There were 1,079 households in Hanover, of which 33.5% had children under the age of 18 living in them. Of all households, 39.5% were married-couple households, 19.3% were households with a male householder and no spouse or partner present, and 31.1% were households with a female householder and no spouse or partner present. About 28.2% of all households were made up of individuals and 10.9% had someone living alone who was 65 years of age or older.

There were 1,191 housing units, of which 9.4% were vacant. The homeowner vacancy rate was 4.2% and the rental vacancy rate was 4.8%.

Racial composition as of the 2020 census
| Race | Number | Percent |
|---|---|---|
| White | 3,273 | 87.4% |
| Black or African American | 125 | 3.3% |
| American Indian and Alaska Native | 16 | 0.4% |
| Asian | 28 | 0.7% |
| Native Hawaiian and Other Pacific Islander | 4 | 0.1% |
| Some other race | 141 | 3.8% |
| Two or more races | 156 | 4.2% |
| Hispanic or Latino (of any race) | 205 | 5.5% |

===2010 census===
As of the census of 2010, there were 3,546 people, 1,075 households, and 686 families residing in the town. The population density was 1535.1 PD/sqmi. There were 1,216 housing units at an average density of 526.4 /sqmi. The racial makeup of the town was 94.9% White, 2.3% African American, 0.2% Native American, 0.8% Asian, 0.6% from other races, and 1.3% from two or more races.
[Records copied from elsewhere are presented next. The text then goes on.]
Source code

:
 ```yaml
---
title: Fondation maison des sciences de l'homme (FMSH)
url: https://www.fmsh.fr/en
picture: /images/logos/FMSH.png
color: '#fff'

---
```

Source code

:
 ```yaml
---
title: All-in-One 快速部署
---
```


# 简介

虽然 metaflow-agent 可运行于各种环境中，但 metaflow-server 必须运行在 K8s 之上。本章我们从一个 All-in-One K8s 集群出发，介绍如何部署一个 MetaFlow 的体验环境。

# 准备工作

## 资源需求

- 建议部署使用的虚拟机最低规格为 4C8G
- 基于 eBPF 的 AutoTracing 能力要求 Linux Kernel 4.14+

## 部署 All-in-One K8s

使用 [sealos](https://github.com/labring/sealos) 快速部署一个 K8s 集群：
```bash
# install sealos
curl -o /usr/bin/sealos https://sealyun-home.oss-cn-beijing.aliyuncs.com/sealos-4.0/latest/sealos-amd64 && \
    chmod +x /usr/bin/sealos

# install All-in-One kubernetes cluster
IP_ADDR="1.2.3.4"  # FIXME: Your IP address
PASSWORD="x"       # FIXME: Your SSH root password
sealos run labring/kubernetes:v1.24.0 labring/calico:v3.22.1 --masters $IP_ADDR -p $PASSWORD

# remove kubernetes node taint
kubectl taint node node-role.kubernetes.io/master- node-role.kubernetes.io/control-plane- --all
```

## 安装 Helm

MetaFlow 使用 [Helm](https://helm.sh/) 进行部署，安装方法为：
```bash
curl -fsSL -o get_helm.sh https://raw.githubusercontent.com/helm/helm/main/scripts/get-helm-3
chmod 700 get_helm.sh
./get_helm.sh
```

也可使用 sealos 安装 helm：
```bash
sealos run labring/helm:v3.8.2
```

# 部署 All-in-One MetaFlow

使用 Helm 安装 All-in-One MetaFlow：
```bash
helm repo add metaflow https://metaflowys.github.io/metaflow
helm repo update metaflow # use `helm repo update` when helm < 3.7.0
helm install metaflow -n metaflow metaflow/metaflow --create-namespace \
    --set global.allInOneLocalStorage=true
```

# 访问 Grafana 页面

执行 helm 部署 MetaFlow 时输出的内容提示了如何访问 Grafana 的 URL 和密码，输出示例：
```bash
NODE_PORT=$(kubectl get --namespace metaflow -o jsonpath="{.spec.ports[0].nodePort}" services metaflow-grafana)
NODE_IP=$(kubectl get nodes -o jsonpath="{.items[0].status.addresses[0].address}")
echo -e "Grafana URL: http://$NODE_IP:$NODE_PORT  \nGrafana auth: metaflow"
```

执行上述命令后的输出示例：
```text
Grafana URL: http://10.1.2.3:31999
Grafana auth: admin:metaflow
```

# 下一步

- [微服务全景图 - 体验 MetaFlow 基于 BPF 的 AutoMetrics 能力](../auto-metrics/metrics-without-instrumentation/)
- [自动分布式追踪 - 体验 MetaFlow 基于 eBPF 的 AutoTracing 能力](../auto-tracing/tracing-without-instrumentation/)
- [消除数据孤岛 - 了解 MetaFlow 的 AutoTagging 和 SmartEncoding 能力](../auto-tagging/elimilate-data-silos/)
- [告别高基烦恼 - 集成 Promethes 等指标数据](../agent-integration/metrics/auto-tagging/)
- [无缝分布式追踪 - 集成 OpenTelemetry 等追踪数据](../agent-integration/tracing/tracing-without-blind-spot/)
Hispanic or Latino of any race were 2.4% of the population.

There were 1,075 households, of which 33.5% had children under the age of 18 living with them, 44.0% were married couples living together, 14.5% had a female householder with no husband present, 5.3% had a male householder with no wife present, and 36.2% were non-families. 29.4% of all households were made up of individuals, and 12.1% had someone living alone who was 65 years of age or older. The average household size was 2.43 and the average family size was 2.96.

The median age in the town was 26.2 years. 18.6% of residents were under the age of 18; 30% were between the ages of 18 and 24; 21.1% were from 25 to 44; 18.3% were from 45 to 64; and 12% were 65 years of age or older. The gender makeup of the town was 47.6% male and 52.4% female.

===2000 census===
As of the census of 2000, there were 2,834 people, 1,068 households, and 760 families residing in the town. The population density was 1,349.2 PD/sqmi. There were 1,144 housing units at an average density of 544.6 /sqmi. The racial makeup of the town was 96.58% White, 2.05% African American, 0.18% Native American, 0.32% Asian, 0.07% Pacific Islander, 0.35% from other races, and 0.46% from two or more races. Hispanic or Latino of any race were 1.24% of the population.

There were 1,068 households, out of which 37.5% had children under the age of 18 living with them, 50.8% were married couples living together, 16.0% had a female householder with no husband present, and 28.8% were non-families. 24.4% of all households were made up of individuals, and 8.6% had someone living alone who was 65 years of age or older. The average household size was 2.54 and the average family size was 2.99.

In the town, the population was spread out, with 27.8% under the age of 18, 9.5% from 18 to 24, 28.1% from 25 to 44, 20.3% from 45 to 64, and 14.3% who were 65 years of age or older. The median age was 34 years. For every 100 females, there were 88.8 males. For every 100 females age 18 and over, there were 87.5 males.

The median income for a household in the town was $37,944, and the median income for a family was $42,574. Males had a median income of $30,000 versus $23,384 for females. The per capita income for the town was $16,520. About 5.7% of families and 8.5% of the population were below the poverty line, including 10.8% of those under age 18 and 2.3% of those age 65 or over.
==Education==
It is in the Southwestern Jefferson County Consolidated Schools school district. Southwestern High School is the public high school.

Hanover has a public library, a branch of the Jefferson County Public Library.